[Start of Attachment]

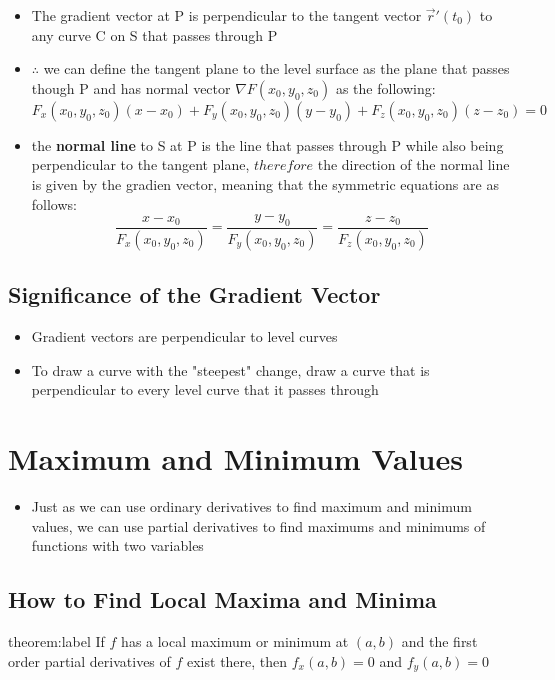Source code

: \documentclass{package/notes}
\begin{document}
\begin{itemize}
	\item The gradient vector at P is perpendicular to the tangent vector $\vec r'(t_0)$ to any curve C on S that passes through P
	\item $\therefore$ we can define the tangent plane to the level surface as the plane that passes though P and has normal vector $\nabla F(x_0,y_0,z_0)$ as the following:
	$$F_x(x_0,y_0,z_0)(x-x_0) + F_y(x_0,y_0,z_0)(y-y_0)+F_z(x_0,y_0,z_0)(z-z_0)=0$$
	\item the \textbf{normal line} to S at P is the line that passes through P while also being perpendicular to the tangent plane, $therefore$ the direction of the normal line is given by the gradien vector, meaning that the symmetric equations are as follows:
	$$\frac{x-x_0}{F_x(x_0,y_0,z_0)} = \frac{y-y_0}{F_y(x_0,y_0,z_0)}=\frac{z-z_0}{F_z(x_0,y_0,z_0)}$$
\end{itemize}


\subsection{Significance of the Gradient Vector}

\begin{itemize}
	\item Gradient vectors are perpendicular to level curves
	\item To draw a curve with the "steepest" change, draw a curve that is perpendicular to every level curve that it passes through
\end{itemize}



\section{Maximum and Minimum Values}

\begin{itemize}
	\item Just as we can use ordinary derivatives to find maximum and minimum values, we can use partial derivatives to find maximums and minimums of functions with two variables
\end{itemize}


\subsection{How to Find Local Maxima and Minima}

\begin{theorem}{theorem:label}
	If $f$ has a local maximum or minimum at $(a,b)$ and the first order partial derivatives of $f$ exist there, then $f_x(a,b) = 0$ and $f_y(a,b) = 0$ 
\end{theorem}
\end{document}
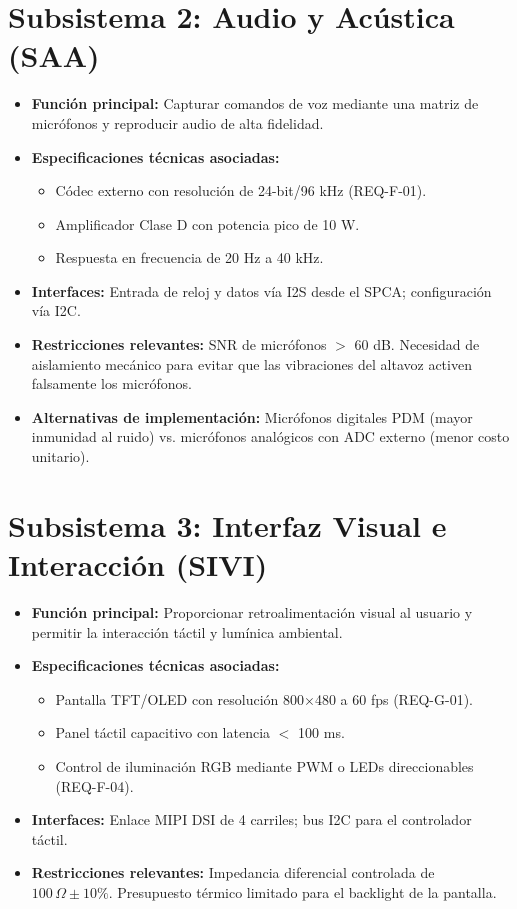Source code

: \documentclass[%
	paper=a4,
	twoside=false,
	parskip=half,
	chapterprefix=false,
	10pt,
	headings=normal,
	bibliography=totoc,
	listof=totoc,
	titlepage=on,
	captions=tableabove,
	draft=false,
]{scrbook}%
\begin{document}
\section{Subsistema 2: Audio y Acústica (SAA)}
\begin{itemize}
    \item \textbf{Función principal:} Capturar comandos de voz mediante una matriz de micrófonos y reproducir audio de alta fidelidad.
    \item \textbf{Especificaciones técnicas asociadas:}
        \begin{itemize}
            \item Códec externo con resolución de 24-bit/96 kHz (REQ-F-01).
            \item Amplificador Clase D con potencia pico de 10 W.
            \item Respuesta en frecuencia de 20 Hz a 40 kHz.
        \end{itemize}
    \item \textbf{Interfaces:} Entrada de reloj y datos vía I2S desde el SPCA; configuración vía I2C.
    \item \textbf{Restricciones relevantes:} SNR de micrófonos $>$ 60 dB. Necesidad de aislamiento mecánico para evitar que las vibraciones del altavoz activen falsamente los micrófonos.
    \item \textbf{Alternativas de implementación:} Micrófonos digitales PDM (mayor inmunidad al ruido) vs. micrófonos analógicos con ADC externo (menor costo unitario).
\end{itemize}

\section{Subsistema 3: Interfaz Visual e Interacción (SIVI)}
\begin{itemize}
    \item \textbf{Función principal:} Proporcionar retroalimentación visual al usuario y permitir la interacción táctil y lumínica ambiental.
    \item \textbf{Especificaciones técnicas asociadas:}
        \begin{itemize}
            \item Pantalla TFT/OLED con resolución 800$\times$480 a 60 fps (REQ-G-01).
            \item Panel táctil capacitivo con latencia $<$ 100 ms.
            \item Control de iluminación RGB mediante PWM o LEDs direccionables (REQ-F-04).
        \end{itemize}
    \item \textbf{Interfaces:} Enlace MIPI DSI de 4 carriles; bus I2C para el controlador táctil.
    \item \textbf{Restricciones relevantes:} Impedancia diferencial controlada de $100\,\Omega \pm 10\%$. Presupuesto térmico limitado para el backlight de la pantalla.
\end{itemize}
\end{document}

[End of Attachment]

▶ [Work to be completed] Would you output the data exactly, without any of its images?

▶ [Your solution]
Source code

: \documentclass{package/notes}
\begin{document}
\begin{itemize}
	\item The gradient vector at P is perpendicular to the tangent vector $\vec r'(t_0)$ to any curve C on S that passes through P
	\item $\therefore$ we can define the tangent plane to the level surface as the plane that passes though P and has normal vector $\nabla F(x_0,y_0,z_0)$ as the following:
	$$F_x(x_0,y_0,z_0)(x-x_0) + F_y(x_0,y_0,z_0)(y-y_0)+F_z(x_0,y_0,z_0)(z-z_0)=0$$
	\item the \textbf{normal line} to S at P is the line that passes through P while also being perpendicular to the tangent plane, $therefore$ the direction of the normal line is given by the gradien vector, meaning that the symmetric equations are as follows:
	$$\frac{x-x_0}{F_x(x_0,y_0,z_0)} = \frac{y-y_0}{F_y(x_0,y_0,z_0)}=\frac{z-z_0}{F_z(x_0,y_0,z_0)}$$
\end{itemize}


\subsection{Significance of the Gradient Vector}

\begin{itemize}
	\item Gradient vectors are perpendicular to level curves
	\item To draw a curve with the "steepest" change, draw a curve that is perpendicular to every level curve that it passes through
\end{itemize}



\section{Maximum and Minimum Values}

\begin{itemize}
	\item Just as we can use ordinary derivatives to find maximum and minimum values, we can use partial derivatives to find maximums and minimums of functions with two variables
\end{itemize}


\subsection{How to Find Local Maxima and Minima}

\begin{theorem}{theorem:label}
	If $f$ has a local maximum or minimum at $(a,b)$ and the first order partial derivatives of $f$ exist there, then $f_x(a,b) = 0$ and $f_y(a,b) = 0$ 
\end{theorem}
\end{document}
Source code

: \documentclass[%
	paper=a4,
	twoside=false,
	parskip=half,
	chapterprefix=false,
	10pt,
	headings=normal,
	bibliography=totoc,
	listof=totoc,
	titlepage=on,
	captions=tableabove,
	draft=false,
]{scrbook}%
\begin{document}
\section{Subsistema 2: Audio y Acústica (SAA)}
\begin{itemize}
    \item \textbf{Función principal:} Capturar comandos de voz mediante una matriz de micrófonos y reproducir audio de alta fidelidad.
    \item \textbf{Especificaciones técnicas asociadas:}
        \begin{itemize}
            \item Códec externo con resolución de 24-bit/96 kHz (REQ-F-01).
            \item Amplificador Clase D con potencia pico de 10 W.
            \item Respuesta en frecuencia de 20 Hz a 40 kHz.
        \end{itemize}
    \item \textbf{Interfaces:} Entrada de reloj y datos vía I2S desde el SPCA; configuración vía I2C.
    \item \textbf{Restricciones relevantes:} SNR de micrófonos $>$ 60 dB. Necesidad de aislamiento mecánico para evitar que las vibraciones del altavoz activen falsamente los micrófonos.
    \item \textbf{Alternativas de implementación:} Micrófonos digitales PDM (mayor inmunidad al ruido) vs. micrófonos analógicos con ADC externo (menor costo unitario).
\end{itemize}

\section{Subsistema 3: Interfaz Visual e Interacción (SIVI)}
\begin{itemize}
    \item \textbf{Función principal:} Proporcionar retroalimentación visual al usuario y permitir la interacción táctil y lumínica ambiental.
    \item \textbf{Especificaciones técnicas asociadas:}
        \begin{itemize}
            \item Pantalla TFT/OLED con resolución 800$\times$480 a 60 fps (REQ-G-01).
            \item Panel táctil capacitivo con latencia $<$ 100 ms.
            \item Control de iluminación RGB mediante PWM o LEDs direccionables (REQ-F-04).
        \end{itemize}
    \item \textbf{Interfaces:} Enlace MIPI DSI de 4 carriles; bus I2C para el controlador táctil.
    \item \textbf{Restricciones relevantes:} Impedancia diferencial controlada de $100\,\Omega \pm 10\%$. Presupuesto térmico limitado para el backlight de la pantalla.
\end{itemize}
\end{document}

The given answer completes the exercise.